Horner syndrome is a rare condition classically presenting with partial ptosis (drooping or falling of upper eyelid), miosis (constricted pupil) and facial anhidrosis (loss of sweating) due to a disruption in the sympathetic nerve supply. It is primarily acquired following damage to the sympathetic nerve supply, but rare cases of congenital forms have been seen. Treatment is centered around identification and appropriate management of the underlying secondary cause.
The syndrome has several names such as Bernard-Horner syndrome (French-speaking countries), Horner syndrome (English speaking countries), oculosympathetic palsy and Von Passow syndrome (Horner syndrome in association with iris heterochromia).
The syndrome was first described by Francois Pourfour du Petit in 1727 when considering results from an animal experiment involving resection of intercostal nerves and subsequent changes seen in the ipsilateral eye and face. It was outlined more thoroughly by the French physiologist, Claude Bernard in 1852, followed by several physicians who offered different interpretations.
The condition was formally described and later named after a Swiss ophthalmologist Johann Friedrich Horner in 1869. [1][2][3][4]
Anatomy
Understanding the sympathetic innervation of the eye is vital to understanding the features of this syndrome. The nerve supply is constituted by three different neurons, starting from the posterolateral hypothalamus and ending as the long ciliary nerves to supply the iris dilator and superior tarsal muscles (Muller muscle).
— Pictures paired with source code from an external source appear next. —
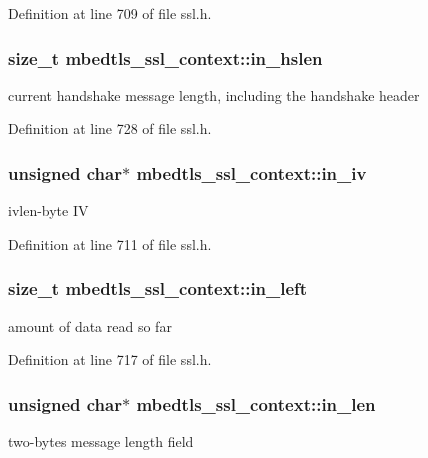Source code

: Definition at line 709 of file ssl.\-h.

\hypertarget{structmbedtls__ssl__context_a8fa1f7b5ff4c594a3880e256a4044399}{
\subsubsection[{in\-\_\-hslen}]{\setlength{\rightskip}{0pt plus 5cm}size\-\_\-t mbedtls\-\_\-ssl\-\_\-context\-::in\-\_\-hslen}}\label{structmbedtls__ssl__context_a8fa1f7b5ff4c594a3880e256a4044399}
current handshake message length, including the handshake header 

Definition at line 728 of file ssl.\-h.

\hypertarget{structmbedtls__ssl__context_a77217f5c44f1ad2518a873030278628d}{
\subsubsection[{in\-\_\-iv}]{\setlength{\rightskip}{0pt plus 5cm}unsigned char$\ast$ mbedtls\-\_\-ssl\-\_\-context\-::in\-\_\-iv}}\label{structmbedtls__ssl__context_a77217f5c44f1ad2518a873030278628d}
ivlen-\/byte I\-V 

Definition at line 711 of file ssl.\-h.

\hypertarget{structmbedtls__ssl__context_ae989f555c14b7c6286d7a4616860cb24}{
\subsubsection[{in\-\_\-left}]{\setlength{\rightskip}{0pt plus 5cm}size\-\_\-t mbedtls\-\_\-ssl\-\_\-context\-::in\-\_\-left}}\label{structmbedtls__ssl__context_ae989f555c14b7c6286d7a4616860cb24}
amount of data read so far 

Definition at line 717 of file ssl.\-h.

\hypertarget{structmbedtls__ssl__context_af7235ac32f8a336a7636c63af6ef2127}{
\subsubsection[{in\-\_\-len}]{\setlength{\rightskip}{0pt plus 5cm}unsigned char$\ast$ mbedtls\-\_\-ssl\-\_\-context\-::in\-\_\-len}}\label{structmbedtls__ssl__context_af7235ac32f8a336a7636c63af6ef2127}
two-\/bytes message length field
The first-order neurons originate from the hypothalamus and descend through the midbrain and pons uncrossed, terminating at the C8-T2 level of the spinal cord in the intermediolateral cell columns (ciliospinal center of Budge). Second-order preganglionic neurons exit at the T1 level of the spinal cord to enter the cervical sympathetic chain where the fibers ascend to synapse in the superior cervical ganglion at C3-C4 level.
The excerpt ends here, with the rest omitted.